17.5 Opening a Command Window with Admin Privileges Using MakeMeAdmin.cmd

Developing software as an Administrator, or running daily as one, is a serious security risk. Additionally, it may cause you to miss privilege-level-related issues in your software until late in the development cycle or, worse yet, after the software’s shipped.

However, if you always run as a regular user, you’re unable to do the occasional tasks that do require administrative privileges, such as working with the IIS management snap-in, setting object permissions, or starting/stopping services. You should do the bulk of your work in the basic user security context, but you can’t completely sacrifice productivity by forcing yourself to log into a new account each time you need to do an administrative task.

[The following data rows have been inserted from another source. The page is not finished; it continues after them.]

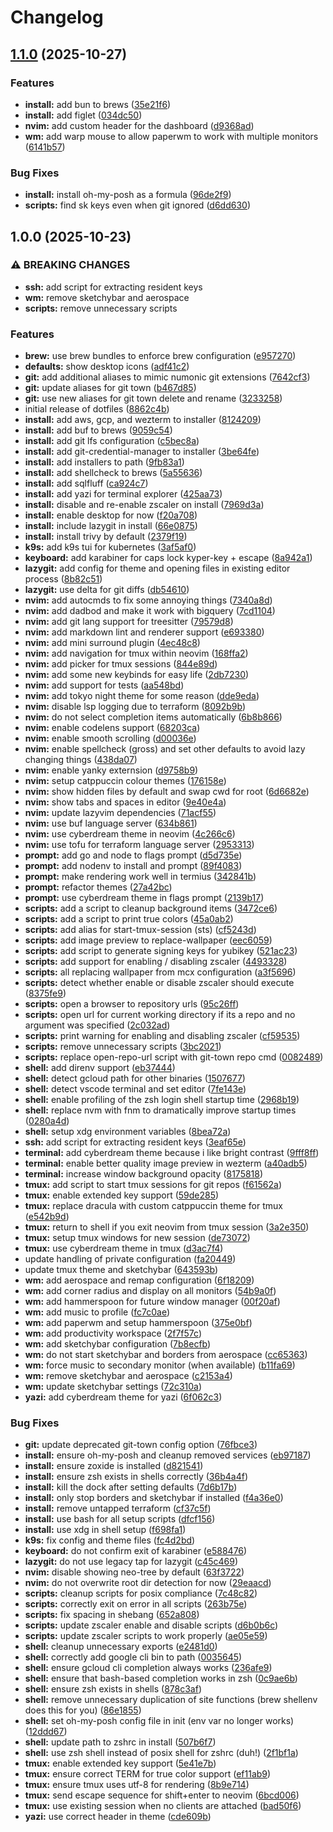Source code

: # Changelog

## [1.1.0](https://github.com/dmccaffery/dotfiles/compare/v1.0.0...v1.1.0) (2025-10-27)


### Features

* **install:** add bun to brews ([35e21f6](https://github.com/dmccaffery/dotfiles/commit/35e21f64d1f0a559d3325d9c7bb6448bb896b4ab))
* **install:** add figlet ([034dc50](https://github.com/dmccaffery/dotfiles/commit/034dc50c38cca53470bfa4683e74038e1381c40e))
* **nvim:** add custom header for the dashboard ([d9368ad](https://github.com/dmccaffery/dotfiles/commit/d9368ad08e0c3c54fa8d08b9de11ad5c71fc95c9))
* **wm:** add warp mouse to allow paperwm to work with multiple monitors ([6141b57](https://github.com/dmccaffery/dotfiles/commit/6141b5766dab55cdb77e8c4d4c967243ec9a891f))


### Bug Fixes

* **install:** install oh-my-posh as a formula ([96de2f9](https://github.com/dmccaffery/dotfiles/commit/96de2f9db11449ec42ab01f9cfce6cf6e23024e0))
* **scripts:** find sk keys even when git ignored ([d6dd630](https://github.com/dmccaffery/dotfiles/commit/d6dd63055d76409e096214aeb39ee945732f11e5))

## 1.0.0 (2025-10-23)


### ⚠ BREAKING CHANGES

* **ssh:** add script for extracting resident keys
* **wm:** remove sketchybar and aerospace
* **scripts:** remove unnecessary scripts

### Features

* **brew:** use brew bundles to enforce brew configuration ([e957270](https://github.com/dmccaffery/dotfiles/commit/e9572708e24d17deac0185a2f4fc7afd73c1fa59))
* **defaults:** show desktop icons ([adf41c2](https://github.com/dmccaffery/dotfiles/commit/adf41c27656d636768551093e4278c1863545251))
* **git:** add additional aliases to mimic numonic git extensions ([7642cf3](https://github.com/dmccaffery/dotfiles/commit/7642cf341f8158af221457af29a7d84c119a8f40))
* **git:** update aliases for git town ([b467d85](https://github.com/dmccaffery/dotfiles/commit/b467d85ba8cb9a76d6f6aaa559d5b6ee30c0e1ef))
* **git:** use new aliases for git town delete and rename ([3233258](https://github.com/dmccaffery/dotfiles/commit/323325881bbe476f6ed059dca2231d25aed7cb1d))
* initial release of dotfiles ([8862c4b](https://github.com/dmccaffery/dotfiles/commit/8862c4b8b5a65d35b2e0e633005b9ade0f704e70))
* **install:** add aws, gcp, and wezterm to installer ([8124209](https://github.com/dmccaffery/dotfiles/commit/8124209ce7159794836a0395df2d9bfb09570ffe))
* **install:** add buf to brews ([9059c54](https://github.com/dmccaffery/dotfiles/commit/9059c545f4a9f1b15c56b62af64d9f4cfd2182ae))
* **install:** add git lfs configuration ([c5bec8a](https://github.com/dmccaffery/dotfiles/commit/c5bec8a1928981843e504e65a3e823629c5843c4))
* **install:** add git-credential-manager to installer ([3be64fe](https://github.com/dmccaffery/dotfiles/commit/3be64fec00bb0693c94b053f97b345903302c56a))
* **install:** add installers to path ([9fb83a1](https://github.com/dmccaffery/dotfiles/commit/9fb83a15744dc65c5fca2814d49ea0f6a955738c))
* **install:** add shellcheck to brews ([5a55636](https://github.com/dmccaffery/dotfiles/commit/5a556368d2f81a9616abe74ab70d9feb722a6b11))
* **install:** add sqlfluff ([ca924c7](https://github.com/dmccaffery/dotfiles/commit/ca924c76a6169ac1a9fa322db5ae0426222e4e68))
* **install:** add yazi for terminal explorer ([425aa73](https://github.com/dmccaffery/dotfiles/commit/425aa73166bfcda68cc6ecd3968ea4de7d706259))
* **install:** disable and re-enable zscaler on install ([7969d3a](https://github.com/dmccaffery/dotfiles/commit/7969d3af905aa7c2debf2ee96827107ea260e53e))
* **install:** enable desktop for now ([f20a708](https://github.com/dmccaffery/dotfiles/commit/f20a708e12f6901f6cd531bd14668032fd14c801))
* **install:** include lazygit in install ([66e0875](https://github.com/dmccaffery/dotfiles/commit/66e0875ff680a87656cd07472fa8a2c08ab20bfe))
* **install:** install trivy by default ([2379f19](https://github.com/dmccaffery/dotfiles/commit/2379f195498290272642e2c4b322cb8f2e2866d8))
* **k9s:** add k9s tui for kubernetes ([3af5af0](https://github.com/dmccaffery/dotfiles/commit/3af5af05a80526a17950b6c29ccc2941d9270df8))
* **keyboard:** add karabiner for caps lock kyper-key + escape ([8a942a1](https://github.com/dmccaffery/dotfiles/commit/8a942a1429150865f413acfe67876e211d32039a))
* **lazygit:** add config for theme and opening files in existing editor process ([8b82c51](https://github.com/dmccaffery/dotfiles/commit/8b82c5105542254258179552b68b052d966d81ec))
* **lazygit:** use delta for git diffs ([db54610](https://github.com/dmccaffery/dotfiles/commit/db54610f4716eb3fc508866f720e342a5b204d95))
* **nvim:** add autocmds to fix some annoying things ([7340a8d](https://github.com/dmccaffery/dotfiles/commit/7340a8df4a43a262d8a21faa948103ad41045bcb))
* **nvim:** add dadbod and make it work with bigquery ([7cd1104](https://github.com/dmccaffery/dotfiles/commit/7cd1104f11a0d312ecd9fbd6fc2e8347c792918e))
* **nvim:** add git lang support for treesitter ([79579d8](https://github.com/dmccaffery/dotfiles/commit/79579d897b8b62a72f675fb4045ecdc9069d68f8))
* **nvim:** add markdown lint and renderer support ([e693380](https://github.com/dmccaffery/dotfiles/commit/e693380bbb0536f7f38adffca9f1aee8b5c3b5bb))
* **nvim:** add mini surround plugin ([4ec48c8](https://github.com/dmccaffery/dotfiles/commit/4ec48c8711f585bcc3ee8452b799b2a58b7adf92))
* **nvim:** add navigation for tmux within neovim ([168ffa2](https://github.com/dmccaffery/dotfiles/commit/168ffa2011c4459ff3d8826d8b1ffa4395db32b6))
* **nvim:** add picker for tmux sessions ([844e89d](https://github.com/dmccaffery/dotfiles/commit/844e89d1e8fde02d60757e92c3dec8ec53cc1f09))
* **nvim:** add some new keybinds for easy life ([2db7230](https://github.com/dmccaffery/dotfiles/commit/2db7230bdb210f750c09823a0128f017ff0dcd49))
* **nvim:** add support for tests ([aa548bd](https://github.com/dmccaffery/dotfiles/commit/aa548bd1da84c2c96d20b701ae9c345a68894114))
* **nvim:** add tokyo night theme for some reason ([dde9eda](https://github.com/dmccaffery/dotfiles/commit/dde9edac08c9df38f627379d6dc0e758c321ef2e))
* **nvim:** disable lsp logging due to terraform ([8092b9b](https://github.com/dmccaffery/dotfiles/commit/8092b9b208fc51b1461e777e0cdd8ebd15f2dfdf))
* **nvim:** do not select completion items automatically ([6b8b866](https://github.com/dmccaffery/dotfiles/commit/6b8b8662592b73f8720b8139e191490679a12d1d))
* **nvim:** enable codelens support ([68203ca](https://github.com/dmccaffery/dotfiles/commit/68203ca204a6b908e5f2c0621d3da39f2d5cd4ed))
* **nvim:** enable smooth scrolling ([d00036e](https://github.com/dmccaffery/dotfiles/commit/d00036e2e857537f82a92b99389e50af6a534217))
* **nvim:** enable spellcheck (gross) and set other defaults to avoid lazy changing things ([438da07](https://github.com/dmccaffery/dotfiles/commit/438da07af175270c162ff3174f7582cd55b32b28))
* **nvim:** enable yanky externsion ([d9758b9](https://github.com/dmccaffery/dotfiles/commit/d9758b99ed0d76c7997e9d4a8fc3d350df1a3833))
* **nvim:** setup catppuccin colour themes ([176158e](https://github.com/dmccaffery/dotfiles/commit/176158e8731795b5192e4d699cf0877a00fcd87c))
* **nvim:** show hidden files by default and swap cwd for root ([6d6682e](https://github.com/dmccaffery/dotfiles/commit/6d6682e25f9312f656fb40a48d2f30758dfa7763))
* **nvim:** show tabs and spaces in editor ([9e40e4a](https://github.com/dmccaffery/dotfiles/commit/9e40e4a9cd91d78ecb6bb26888b2de773cc73373))
* **nvim:** update lazyvim dependencies ([71acf55](https://github.com/dmccaffery/dotfiles/commit/71acf5515f856a453310b4836670d627c45e5fad))
* **nvim:** use buf language server ([634b861](https://github.com/dmccaffery/dotfiles/commit/634b8616f3e5f2e0d8226e2c81b8845e5c7cd67f))
* **nvim:** use cyberdream theme in neovim ([4c266c6](https://github.com/dmccaffery/dotfiles/commit/4c266c6e64f84904fd0bb48a8ee32869c14390f8))
* **nvim:** use tofu for terraform language server ([2953313](https://github.com/dmccaffery/dotfiles/commit/2953313791d2ae5f8c82bb52f83e5716f059abeb))
* **prompt:** add go and node to flags prompt ([d5d735e](https://github.com/dmccaffery/dotfiles/commit/d5d735e836c53ec98bd7a1dbfda75c970dfbf51f))
* **prompt:** add nodenv to install and prompt ([89f4083](https://github.com/dmccaffery/dotfiles/commit/89f40838ebf9119efcdab17f0c5515c103cb03f9))
* **prompt:** make rendering work well in termius ([342841b](https://github.com/dmccaffery/dotfiles/commit/342841b41bd4a843043c0b697dd755f2ab3dc84c))
* **prompt:** refactor themes ([27a42bc](https://github.com/dmccaffery/dotfiles/commit/27a42bc1a2ea09e02252db428902fd6d82579ed2))
* **prompt:** use cyberdream theme in flags prompt ([2139b17](https://github.com/dmccaffery/dotfiles/commit/2139b1705d56baa5a1dea3d114078e29029df18d))
* **scripts:** add a script to cleanup background items ([3472ce6](https://github.com/dmccaffery/dotfiles/commit/3472ce62ae9cbd8da6f002fd9a6108c4fe932b45))
* **scripts:** add a script to print true colors ([45a0ab2](https://github.com/dmccaffery/dotfiles/commit/45a0ab27fb647dbf817cdb4326552728960723b6))
* **scripts:** add alias for start-tmux-session (sts) ([cf5243d](https://github.com/dmccaffery/dotfiles/commit/cf5243db1a3e5867911c3abd025679419320aaa6))
* **scripts:** add image preview to replace-wallpaper ([eec6059](https://github.com/dmccaffery/dotfiles/commit/eec6059d7c4b5f3acbaeec18af4e2463b26a24b5))
* **scripts:** add script to generate signing keys for yubikey ([521ac23](https://github.com/dmccaffery/dotfiles/commit/521ac2395ee10d7c160ab38093236cf4424aabf4))
* **scripts:** add support for enabling / disabling zscaler ([4493328](https://github.com/dmccaffery/dotfiles/commit/4493328443bdb63032ec2e8010254ca4c154f33c))
* **scripts:** all replacing wallpaper from mcx configuration ([a3f5696](https://github.com/dmccaffery/dotfiles/commit/a3f5696a19f14d6c5a0e4b959ac4f2b65a0c0e2f))
* **scripts:** detect whether enable or disable zscaler should execute ([8375fe9](https://github.com/dmccaffery/dotfiles/commit/8375fe9ad12794b3c10fe58deafacfeac9a2e93d))
* **scripts:** open a browser to repository urls ([95c26ff](https://github.com/dmccaffery/dotfiles/commit/95c26ffff8bccded45458177fd068d5d71d9f4f1))
* **scripts:** open url for current working directory if its a repo and no argument was specified ([2c032ad](https://github.com/dmccaffery/dotfiles/commit/2c032ad23229f32dbac5d3e0e847055b702b072b))
* **scripts:** print warning for enabling and disabling zscaler ([cf59535](https://github.com/dmccaffery/dotfiles/commit/cf5953502c8edb4ec290af99e3c5ddef47c152e6))
* **scripts:** remove unnecessary scripts ([3bc2021](https://github.com/dmccaffery/dotfiles/commit/3bc202154ae11a0873e5b6533226e80028117647))
* **scripts:** replace open-repo-url script with git-town repo cmd ([0082489](https://github.com/dmccaffery/dotfiles/commit/00824894aea9551472183eb3d7575ac083dd66d4))
* **shell:** add direnv support ([eb37444](https://github.com/dmccaffery/dotfiles/commit/eb3744453811259b2eecdfa8668fa491fa68cfe0))
* **shell:** detect gcloud path for other binaries ([1507677](https://github.com/dmccaffery/dotfiles/commit/1507677babab21009c552df210f2a3f48a100f6e))
* **shell:** detect vscode terminal and set editor ([7fe143e](https://github.com/dmccaffery/dotfiles/commit/7fe143e32868e3f3d5596acb393e605fd7263188))
* **shell:** enable profiling of the zsh login shell startup time ([2968b19](https://github.com/dmccaffery/dotfiles/commit/2968b19ab890f841a9de606a1a50f7d2da59aa2b))
* **shell:** replace nvm with fnm to dramatically improve startup times ([0280a4d](https://github.com/dmccaffery/dotfiles/commit/0280a4d83b2657225a4beeb58525b13e3ae4666c))
* **shell:** setup xdg environment variables ([8bea72a](https://github.com/dmccaffery/dotfiles/commit/8bea72a24e5e9f3d4acb80525a618d594ca387fd))
* **ssh:** add script for extracting resident keys ([3eaf65e](https://github.com/dmccaffery/dotfiles/commit/3eaf65e93ada2bde6200d59b5f36476c72ae2b93))
* **terminal:** add cyberdream theme because i like bright contrast ([9fff8ff](https://github.com/dmccaffery/dotfiles/commit/9fff8ffb1c9be2dee9d23d5ea52a6e1dbeb14d2e))
* **terminal:** enable better quality image preview in wezterm ([a40adb5](https://github.com/dmccaffery/dotfiles/commit/a40adb55f105a7124f4b0ff39f8797e5a4030fff))
* **terminal:** increase window background opacity ([8175818](https://github.com/dmccaffery/dotfiles/commit/8175818bfa2d2bedcb0f375ab047fcbfd4790183))
* **tmux:** add script to start tmux sessions for git repos ([f61562a](https://github.com/dmccaffery/dotfiles/commit/f61562ac3ea8f9d604a17b0dd08fb5ca24ebae9c))
* **tmux:** enable extended key support ([59de285](https://github.com/dmccaffery/dotfiles/commit/59de285a29f697634bf8079304032862583cacfa))
* **tmux:** replace dracula with custom catppuccin theme for tmux ([e542b9d](https://github.com/dmccaffery/dotfiles/commit/e542b9d6249a25506102751138973f7ca88978b5))
* **tmux:** return to shell if you exit neovim from tmux session ([3a2e350](https://github.com/dmccaffery/dotfiles/commit/3a2e350e0bf174afc7a1b23f4988574b7068d817))
* **tmux:** setup tmux windows for new session ([de73072](https://github.com/dmccaffery/dotfiles/commit/de73072ae72c699f28069831331a16a6d3c5c5f0))
* **tmux:** use cyberdream theme in tmux ([d3ac7f4](https://github.com/dmccaffery/dotfiles/commit/d3ac7f47d4bcce765819a1e12190ee2a6b178499))
* update handling of private configuration ([fa20449](https://github.com/dmccaffery/dotfiles/commit/fa2044912299a108773f27f7bb9f80ffd1441b42))
* update tmux theme and sketchybar ([643593b](https://github.com/dmccaffery/dotfiles/commit/643593bd79d4ff2efd8c594a936835fd33dc7626))
* **wm:** add aerospace and remap configuration ([6f18209](https://github.com/dmccaffery/dotfiles/commit/6f1820957fc30f2652a78c9060be387e5abddda4))
* **wm:** add corner radius and display on all monitors ([54b9a0f](https://github.com/dmccaffery/dotfiles/commit/54b9a0f3473a7ee70398cc75593cbe48fddb2ce2))
* **wm:** add hammerspoon for future window manager ([00f20af](https://github.com/dmccaffery/dotfiles/commit/00f20afa066c5c8eb99116b4079cd1ed616ecdbb))
* **wm:** add music to profile ([fc7c0ae](https://github.com/dmccaffery/dotfiles/commit/fc7c0aee924b1acfa0abcb0d63cedd2a27bf6c55))
* **wm:** add paperwm and setup hammerspoon ([375e0bf](https://github.com/dmccaffery/dotfiles/commit/375e0bf2cf29f58402d32513c8d8f600cee48c3f))
* **wm:** add productivity workspace ([2f7f57c](https://github.com/dmccaffery/dotfiles/commit/2f7f57cd5c93b60e732d24ff88aa553532f9c483))
* **wm:** add sketchybar configuration ([7b8ecfb](https://github.com/dmccaffery/dotfiles/commit/7b8ecfb80d92677b7ff7a535efef5d24e30eb565))
* **wm:** do not start sketchybar and borders from aerospace ([cc65363](https://github.com/dmccaffery/dotfiles/commit/cc65363f2e07ff71ba5db8f99f7303e6dbfbd8cc))
* **wm:** force music to secondary monitor (when available) ([b11fa69](https://github.com/dmccaffery/dotfiles/commit/b11fa6980d10328d47ab8e226ff117ec6e87393d))
* **wm:** remove sketchybar and aerospace ([c2153a4](https://github.com/dmccaffery/dotfiles/commit/c2153a4fb07ae8f2fe4b92cc8bc4270bb2271337))
* **wm:** update sketchybar settings ([72c310a](https://github.com/dmccaffery/dotfiles/commit/72c310ae18d9f45e47648b3ba49e490a183d4b51))
* **yazi:** add cyberdream theme for yazi ([6f062c3](https://github.com/dmccaffery/dotfiles/commit/6f062c33634812446cd5850867c67936583cb725))


### Bug Fixes

* **git:** update deprecated git-town config option ([76fbce3](https://github.com/dmccaffery/dotfiles/commit/76fbce378778ea7e5e504f11858a50ae91566167))
* **install:** ensure oh-my-posh and cleanup removed services ([eb97187](https://github.com/dmccaffery/dotfiles/commit/eb97187ca70a3884821bf66ef12420ce65081719))
* **install:** ensure zoxide is installed ([d821541](https://github.com/dmccaffery/dotfiles/commit/d821541b87618adc0d184e085e1abbe42c1975ea))
* **install:** ensure zsh exists in shells correctly ([36b4a4f](https://github.com/dmccaffery/dotfiles/commit/36b4a4f15dfb04eda3ae4fae4f8a3f6c3267f917))
* **install:** kill the dock after setting defaults ([7d6b17b](https://github.com/dmccaffery/dotfiles/commit/7d6b17bc2f015c8d323f0586c226305e5e0cb976))
* **install:** only stop borders and sketchybar if installed ([f4a36e0](https://github.com/dmccaffery/dotfiles/commit/f4a36e0d1ace1af46c585eec8e17a7f1af758d98))
* **install:** remove untapped terraform ([cf37c5f](https://github.com/dmccaffery/dotfiles/commit/cf37c5f2aea5c6ce3798d9b51d1ccdfc72bfda44))
* **install:** use bash for all setup scripts ([dfcf156](https://github.com/dmccaffery/dotfiles/commit/dfcf156a42cd478ea6e0faa71f819d7215f92a35))
* **install:** use xdg in shell setup ([f698fa1](https://github.com/dmccaffery/dotfiles/commit/f698fa1f84156f6071d795918079d2b9f2e0462e))
* **k9s:** fix config and theme files ([fc4d2bd](https://github.com/dmccaffery/dotfiles/commit/fc4d2bd591fc154c95095681145231516f1f850a))
* **keyboard:** do not confirm exit of karabiner ([e588476](https://github.com/dmccaffery/dotfiles/commit/e5884762ee10ce189e4ff5fe10ffcdfd864b7449))
* **lazygit:** do not use legacy tap for lazygit ([c45c469](https://github.com/dmccaffery/dotfiles/commit/c45c4697adfef65775d4927202558df9ca800ca7))
* **nvim:** disable showing neo-tree by default ([63f3722](https://github.com/dmccaffery/dotfiles/commit/63f372290bf3a0dd9f091f6a5fd8768f65e9d155))
* **nvim:** do not overwrite root dir detection for now ([29eaacd](https://github.com/dmccaffery/dotfiles/commit/29eaacdec5ee4e7d35fe76e7a730dde11fe6118a))
* **scripts:** cleanup scripts for posix compliance ([7c48c82](https://github.com/dmccaffery/dotfiles/commit/7c48c82432a3afa90f81a53c20a658350c4620dc))
* **scripts:** correctly exit on error in all scripts ([263b75e](https://github.com/dmccaffery/dotfiles/commit/263b75e3ff97430bf7a84b839e2088b2ddb35e9f))
* **scripts:** fix spacing in shebang ([652a808](https://github.com/dmccaffery/dotfiles/commit/652a8081fc8cb817729571c1935d8c4bc35ed409))
* **scripts:** update zscaler enable and disable scripts ([d6b0b6c](https://github.com/dmccaffery/dotfiles/commit/d6b0b6cf7b3a2977e743846171923776c4605450))
* **scripts:** update zscaler scripts to work properly ([ae05e59](https://github.com/dmccaffery/dotfiles/commit/ae05e59a3b9e40d4a38811f32a221bf5ff730eaa))
* **shell:** cleanup unnecessary exports ([e2481d0](https://github.com/dmccaffery/dotfiles/commit/e2481d07b5d4ffb9520c73e501c392245d4c368c))
* **shell:** correctly add google cli bin to path ([0035645](https://github.com/dmccaffery/dotfiles/commit/00356453e62fee231bbd10f961e17f7156f40e22))
* **shell:** ensure gcloud cli completion always works ([236afe9](https://github.com/dmccaffery/dotfiles/commit/236afe9fa59b2c3318d0769135ccb36555eb55eb))
* **shell:** ensure that bash-based completion works in zsh ([0c9ae6b](https://github.com/dmccaffery/dotfiles/commit/0c9ae6b7be733e23a2727bb1641ff48d5a98f7f9))
* **shell:** ensure zsh exists in shells ([878c3af](https://github.com/dmccaffery/dotfiles/commit/878c3af503337f33f90c370f536efefdc8c2d860))
* **shell:** remove unnecessary duplication of site functions (brew shellenv does this for you) ([86e1855](https://github.com/dmccaffery/dotfiles/commit/86e185562090399b5840f7e7774e798159c2280f))
* **shell:** set oh-my-posh config file in init (env var no longer works) ([12ddd67](https://github.com/dmccaffery/dotfiles/commit/12ddd67ad408b938923a9e2789fdfe0e07c258eb))
* **shell:** update path to zshrc in install ([507b6f7](https://github.com/dmccaffery/dotfiles/commit/507b6f7e8cc8c4ae01adaecdf29f4aa7805484ec))
* **shell:** use zsh shell instead of posix shell for zshrc (duh!) ([2f1bf1a](https://github.com/dmccaffery/dotfiles/commit/2f1bf1a96bb17b62a0f8f31cfdb641358d894321))
* **tmux:** enable extended key support ([5e41e7b](https://github.com/dmccaffery/dotfiles/commit/5e41e7b6ea98c5dce2bda86a6e4d6038125476f0))
* **tmux:** ensure correct TERM for true color support ([ef11ab9](https://github.com/dmccaffery/dotfiles/commit/ef11ab9221959ccde85218d7d60a32f7243965fd))
* **tmux:** ensure tmux uses utf-8 for rendering ([8b9e714](https://github.com/dmccaffery/dotfiles/commit/8b9e71495e7a401ad21da6b2eee228f6597f3961))
* **tmux:** send escape sequence for shift+enter to neovim ([6bcd006](https://github.com/dmccaffery/dotfiles/commit/6bcd006aee247075f1755f319664734f944d9461))
* **tmux:** use existing session when no clients are attached ([bad50f6](https://github.com/dmccaffery/dotfiles/commit/bad50f65b64d540f32dfa6368af99000f785137a))
* **yazi:** use correct header in theme ([cde609b](https://github.com/dmccaffery/dotfiles/commit/cde609b322e69764a9bfad7c022b0f2ea8940e3e))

Aaron Margosis, author of PrivBar and a member of Microsoft’s .NET Security team, has come up with a great tool to help you solve this problem. MakeMeAdmin.cmd spawns a command prompt that runs under your normal user account, but in a completely new login session in which your account has been added to the local system’s Administrators group.

MakeMeAdmin.cmd at a Glance

Tool

MakeMeAdmin.cmd

Version covered

None given

Home page

http://blogs.msdn.com/aaron_margosis/archive/2004/07/24/193721.aspx

Power Tools page

http://www.windevpowertools.com/tools/99

Summary

Provides access to a command window with Admin privileges

License ...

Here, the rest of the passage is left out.